Ran from her mother’s sheer naivety and her unbelievable inability to read the terms of an agreement and then to blithely disregard them as unimportant when she did.
Fleeing from her own fear that there was no way she could sort out her mother’s problems and be home in a mere three days. Her mother was d
rowning in debt, just as the ancient palazzo itself was threatening to collapse into the canal and drown under the weight of tons of expensive but ultimately useless glass.
And there was not one thing she could do about it. This trip was a complete waste of time and money. It was pointless. There was nothing she could do.
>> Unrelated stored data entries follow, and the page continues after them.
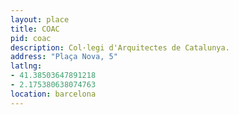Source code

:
 ```yaml
---
layout: place
title: COAC
pid: coac
description: Col·legi d'Arquitectes de Catalunya.
address: "Plaça Nova, 5"
latlng:
- 41.38503647891218
- 2.175380638074763
location: barcelona
---
```

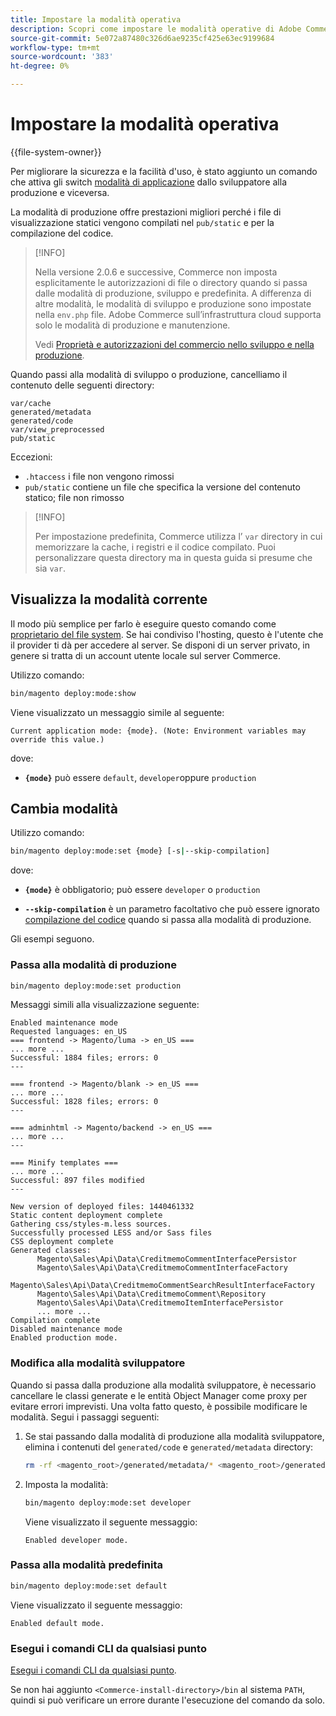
 ```yaml
---
title: Impostare la modalità operativa
description: Scopri come impostare le modalità operative di Adobe Commerce.
source-git-commit: 5e072a87480c326d6ae9235cf425e63ec9199684
workflow-type: tm+mt
source-wordcount: '383'
ht-degree: 0%

---
```



# Impostare la modalità operativa

{{file-system-owner}}

Per migliorare la sicurezza e la facilità d&#39;uso, è stato aggiunto un comando che attiva gli switch [modalità di applicazione](../bootstrap/application-modes.md) dallo sviluppatore alla produzione e viceversa.

La modalità di produzione offre prestazioni migliori perché i file di visualizzazione statici vengono compilati nel `pub/static` e per la compilazione del codice.

>[!INFO]
>
>Nella versione 2.0.6 e successive, Commerce non imposta esplicitamente le autorizzazioni di file o directory quando si passa dalle modalità di produzione, sviluppo e predefinita. A differenza di altre modalità, le modalità di sviluppo e produzione sono impostate nella `env.php` file. Adobe Commerce sull’infrastruttura cloud supporta solo le modalità di produzione e manutenzione.
>
>Vedi [Proprietà e autorizzazioni del commercio nello sviluppo e nella produzione](../deployment/file-system-permissions.md).

Quando passi alla modalità di sviluppo o produzione, cancelliamo il contenuto delle seguenti directory:

```terminal
var/cache
generated/metadata
generated/code
var/view_preprocessed
pub/static
```

Eccezioni:

- `.htaccess` i file non vengono rimossi
- `pub/static` contiene un file che specifica la versione del contenuto statico; file non rimosso

>[!INFO]
>
>Per impostazione predefinita, Commerce utilizza l’ `var` directory in cui memorizzare la cache, i registri e il codice compilato. Puoi personalizzare questa directory ma in questa guida si presume che sia `var`.

## Visualizza la modalità corrente

Il modo più semplice per farlo è eseguire questo comando come [proprietario del file system](../../installation/prerequisites/file-system/overview.md). Se hai condiviso l&#39;hosting, questo è l&#39;utente che il provider ti dà per accedere al server. Se disponi di un server privato, in genere si tratta di un account utente locale sul server Commerce.

Utilizzo comando:

```bash
bin/magento deploy:mode:show
```

Viene visualizzato un messaggio simile al seguente:

```terminal
Current application mode: {mode}. (Note: Environment variables may override this value.)
```

dove:

- **`{mode}`** può essere `default`, `developer`oppure `production`

## Cambia modalità

Utilizzo comando:

```bash
bin/magento deploy:mode:set {mode} [-s|--skip-compilation]
```

dove:

- **`{mode}`** è obbligatorio; può essere `developer` o `production`

- **`--skip-compilation`** è un parametro facoltativo che può essere ignorato [compilazione del codice](../cli/code-compiler.md) quando si passa alla modalità di produzione.

Gli esempi seguono.

### Passa alla modalità di produzione

```bash
bin/magento deploy:mode:set production
```

Messaggi simili alla visualizzazione seguente:

```terminal
Enabled maintenance mode
Requested languages: en_US
=== frontend -> Magento/luma -> en_US ===
... more ...
Successful: 1884 files; errors: 0
---

=== frontend -> Magento/blank -> en_US ===
... more ...
Successful: 1828 files; errors: 0
---

=== adminhtml -> Magento/backend -> en_US ===
... more ...
---

=== Minify templates ===
... more ...
Successful: 897 files modified
---

New version of deployed files: 1440461332
Static content deployment complete
Gathering css/styles-m.less sources.
Successfully processed LESS and/or Sass files
CSS deployment complete
Generated classes:
      Magento\Sales\Api\Data\CreditmemoCommentInterfacePersistor
      Magento\Sales\Api\Data\CreditmemoCommentInterfaceFactory
      Magento\Sales\Api\Data\CreditmemoCommentSearchResultInterfaceFactory
      Magento\Sales\Api\Data\CreditmemoComment\Repository
      Magento\Sales\Api\Data\CreditmemoItemInterfacePersistor
      ... more ...
Compilation complete
Disabled maintenance mode
Enabled production mode.
```

### Modifica alla modalità sviluppatore

Quando si passa dalla produzione alla modalità sviluppatore, è necessario cancellare le classi generate e le entità Object Manager come proxy per evitare errori imprevisti. Una volta fatto questo, è possibile modificare le modalità. Segui i passaggi seguenti:

1. Se stai passando dalla modalità di produzione alla modalità sviluppatore, elimina i contenuti del `generated/code` e `generated/metadata` directory:

   ```bash
   rm -rf <magento_root>/generated/metadata/* <magento_root>/generated/code/*
   ```

1. Imposta la modalità:

   ```bash
   bin/magento deploy:mode:set developer
   ```

   Viene visualizzato il seguente messaggio:

   ```terminal
   Enabled developer mode.
   ```

### Passa alla modalità predefinita

```bash
bin/magento deploy:mode:set default
```

Viene visualizzato il seguente messaggio:

```terminal
Enabled default mode.
```

### Esegui i comandi CLI da qualsiasi punto

[Esegui i comandi CLI da qualsiasi punto](../cli/config-cli.md#config-install-cli-first).

Se non hai aggiunto `<Commerce-install-directory>/bin` al sistema `PATH`, quindi si può verificare un errore durante l&#39;esecuzione del comando da solo.
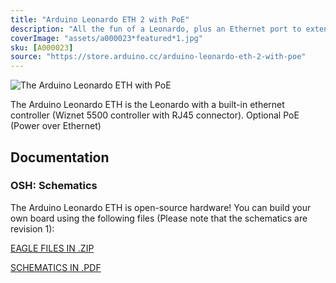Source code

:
 ```yaml
---
title: "Arduino Leonardo ETH 2 with PoE"
description: "All the fun of a Leonardo, plus an Ethernet port to extend your project to the IoT world."
coverImage: "assets/a000023*featured*1.jpg"
sku: [A000023]
source: "https://store.arduino.cc/arduino-leonardo-eth-2-with-poe"
---
```


![The Arduino Leonardo ETH with PoE](assets/a000023_iso.jpg)

The Arduino Leonardo ETH is the Leonardo with a built-in ethernet controller (Wiznet 5500 controller with RJ45 connector). Optional PoE (Power over Ethernet)

## Documentation

### OSH: Schematics

The Arduino Leonardo ETH is open-source hardware! You can build your own board using the following files (Please note that the schematics are revision 1):

[EAGLE FILES IN .ZIP](https://content.arduino.cc/assets/LeonardoEth_V1.0.zip)

[SCHEMATICS IN .PDF](https://content.arduino.cc/assets/LeonardoEth*V1.0*sch.pdf)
She turned left out of the gate, heading back down the narrow calle towards the canal and a vaporetto that would take her somewhere—anywhere—her mother was not. And at the next corner she turned tight left again, too suddenly to see anyone coming, too consumed with her thoughts to remember she should be walking on the other side of the path. And much too suddenly to stop until his big hands were at her shoulders, braking her before she could collide headlong into his chest, punching the air from her lungs in the process. Air that had already conveyed the unmistakable news to her brain.
Luca.
CHAPTER FOUR
HIS eyes were shuttered behind dark glasses, and still she caught a glint of something behind the lenses as he recognised her, some flash of recognition that was mirrored in the upwards tweak of his lips, and she hated him all the more for it. Just as she hated the sizzle where his long fingers burned into her skin.
‘Valentina?’ he said, in a voice that must have been a gift from the gods at his birth, stroking like a pure dark velvet assault on her senses. ‘Is it you?’
She tugged fruitlessly against his steel grip to be free. He was too close, so close that the air was flavoured with the very essence of him, one hundred per cent male with just a hint of Bulgari, a scent that worked to lure her closer even as she struggled to keep her distance. A scent that was like a key opening up the lid on memories she’d rather forget and sending fragments from the past hurtling through her brain, fragments that contained the memory of that scent—of taking his nipple between her teeth and breathing him in; of the rasp of his whiskered chin against her throat making her gasp; and the feel of him driving into her with the taste of his name in her mouth.